WORK INSTRUCTION -
Nothing but the lines from the top of the records through the line with "That’s still true" should be returned, exactly, and without pictures.

Pictures paired with source code -
+++++

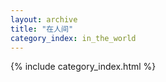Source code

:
 ```yaml
---
layout: archive
title: "在人间"
category_index: in_the_world
---
```


{% include category_index.html %}
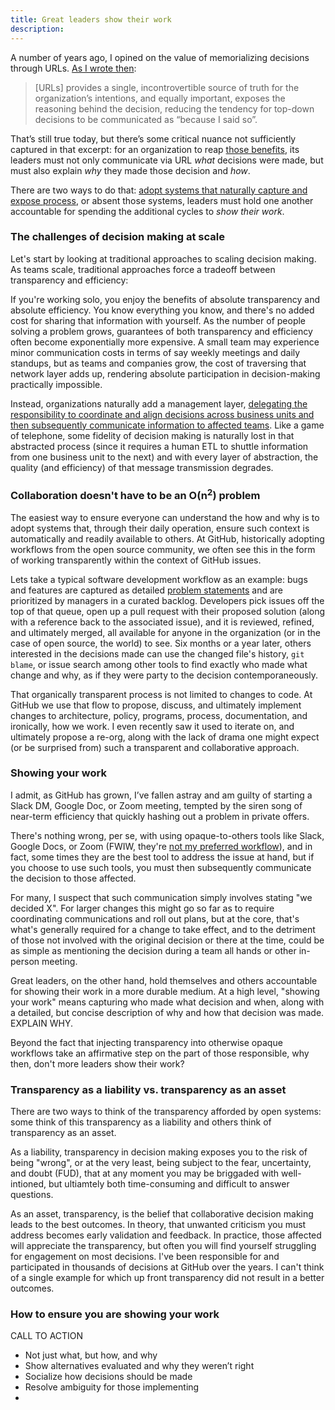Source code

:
 ```yaml
---
title: Great leaders show their work
description:
---
```


A number of years ago, I opined on the value of memorializing decisions through URLs. [As I wrote then](https://ben.balter.com/2015/11/12/why-urls/):

> [URLs] provides a single, incontrovertible source of truth for the organization’s intentions, and equally important, exposes the reasoning behind the decision, reducing the tendency for top-down decisions to be communicated as “because I said so”.

That’s still true today, but there’s some critical nuance not sufficiently captured in that excerpt: for an organization to reap [those benefits](https://ben.balter.com/2015/11/12/why-urls/#the-value-of-giving-concepts-urls), its leaders must not only communicate via URL *what* decisions were made, but must also explain *why* they made those decision and *how*.

There are two ways to do that: [adopt systems that naturally capture and expose process](https://ben.balter.com/2015/11/12/why-urls/#systems-that-naturally-capture-and-expose-process), or absent those systems, leaders must hold one another accountable for spending the additional cycles to *show their work*.

### The challenges of decision making at scale

Let's start by looking at traditional approaches to scaling decision making. As teams scale, traditional approaches force a tradeoff between transparency and efficiency:

If you're working solo, you enjoy the benefits of absolute transparency and absolute efficiency. You know everything you know, and there's no added cost for sharing that information with yourself. As the number of people solving a problem grows, guarantees of both transparency and efficiency often become exponentially more expensive. A small team may experience minor communication costs in terms of say weekly meetings and daily standups, but as teams and companies grow, the cost of traversing that network layer adds up, rendering absolute participation in decision-making practically impossible.

Instead, organizations naturally add a management layer, [delegating the responsibility to coordinate and align decisions across business units and then subsequently communicate information to affected teams](https://ben.balter.com/2012/12/16/deprecate-management/). Like a game of telephone, some fidelity of decision making is naturally lost in that abstracted process (since it requires a human ETL to shuttle information from one business unit to the next) and with every layer of abstraction, the quality (and efficiency) of that message transmission degrades.

### Collaboration doesn't have to be an O(n<sup>2</sup>) problem

The easiest way to ensure everyone can understand the how and why is to adopt systems that, through their daily operation, ensure such context is automatically and readily available to others. At GitHub, historically adopting workflows from the open source community, we often see this in the form of working transparently within the context of GitHub issues.

Lets take a typical software development workflow as an example: bugs and features are captured as detailed [problem statements](https://ben.balter.com/2018/07/16/problems-not-solutions/) and are prioritized by managers in a curated backlog. Developers pick issues off the top of that queue, open up a pull request with their proposed solution (along with a reference back to the associated issue), and it is reviewed, refined, and ultimately merged, all available for anyone in the organization (or in the case of open source, the world) to see. Six months or a year later, others interested in the decisions made can use the changed file's history, `git blame`, or issue search among other tools to find exactly who made what change and why, as if they were party to the decision contemporaneously.

That organically transparent process is not limited to changes to code. At GitHub we use that flow to propose, discuss, and ultimately implement changes to architecture, policy, programs, process, documentation, and ironically, how we work. I even recently saw it used to iterate on, and ultimately propose a re-org, along with the lack of drama one might expect (or be surprised from) such a transparent and collaborative approach.  

### Showing your work

I admit, as GitHub has grown, I’ve fallen astray and am guilty of starting a Slack DM, Google Doc, or Zoom meeting, tempted by the siren song of near-term efficiency that quickly hashing out a problem in private offers.

There's nothing wrong, per se, with using opaque-to-others tools like Slack, Google Docs, or Zoom (FWIW, they're [not my preferred workflow](https://ben.balter.com/2020/08/14/tools-of-the-trade/)), and in fact, some times they are the best tool to address the issue at hand, but if you choose to use such tools, you must then subsequently communicate the decision to those affected.

For many, I suspect that such communication simply involves stating "we decided X". For larger changes this might go so far as to require coordinating communications and roll out plans, but at the core, that's what's generally required for a change to take effect, and to the detriment of those not involved with the original decision or there at the time, could be as simple as mentioning the decision during a team all hands or other in-person meeting.

Great leaders, on the other hand, hold themselves and others accountable for showing their work in a more durable medium. At a high level, "showing your work" means capturing who made what decision and when, along with a detailed, but concise description of why and how that decision was made.  EXPLAIN WHY.

Beyond the fact that injecting transparency into otherwise opaque workflows take an affirmative step on the part of those responsible, why then, don't more leaders show their work?

### Transparency as a liability vs. transparency as an asset

There are two ways to think of the transparency afforded by open systems: some think of this transparency as a liability and others think of transparency as an asset.

As a liability, transparency in decision making exposes you to the risk of being "wrong", or at the very least, being subject to the fear, uncertainty, and doubt (FUD), that at any moment you may be briggaded with well-intioned, but ultiamtely both time-consuming and difficult to answer questions.

As an asset, transparency, is the belief that collaborative decision making leads to the best outcomes. In theory, that unwanted criticism you must address becomes early validation and feedback. In practice, those affected will appreciate the transparency, but often you will find yourself struggling for engagement on most decisions. I've been responsible for and participated in thousands of decisions at GitHub over the years. I can't think of a single example for which up front transparency did not result in a better outcomes.

### How to ensure you are showing your work

CALL TO ACTION

* Not just what, but how, and why
* Show alternatives evaluated and why they weren’t right
* Socialize how decisions should be made
* Resolve ambiguity for those implementing
*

+++++

RESPONSE TO THIS EXERCISE -
Source code

:
 ```yaml
---
layout: archive
title: "在人间"
category_index: in_the_world
---
```


{% include category_index.html %}
Source code

:
 ```yaml
---
title: Great leaders show their work
description:
---
```


A number of years ago, I opined on the value of memorializing decisions through URLs. [As I wrote then](https://ben.balter.com/2015/11/12/why-urls/):

> [URLs] provides a single, incontrovertible source of truth for the organization’s intentions, and equally important, exposes the reasoning behind the decision, reducing the tendency for top-down decisions to be communicated as “because I said so”.

That’s still true today, but there’s some critical nuance not sufficiently captured in that excerpt: for an organization to reap [those benefits](https://ben.balter.com/2015/11/12/why-urls/#the-value-of-giving-concepts-urls), its leaders must not only communicate via URL *what* decisions were made, but must also explain *why* they made those decision and *how*.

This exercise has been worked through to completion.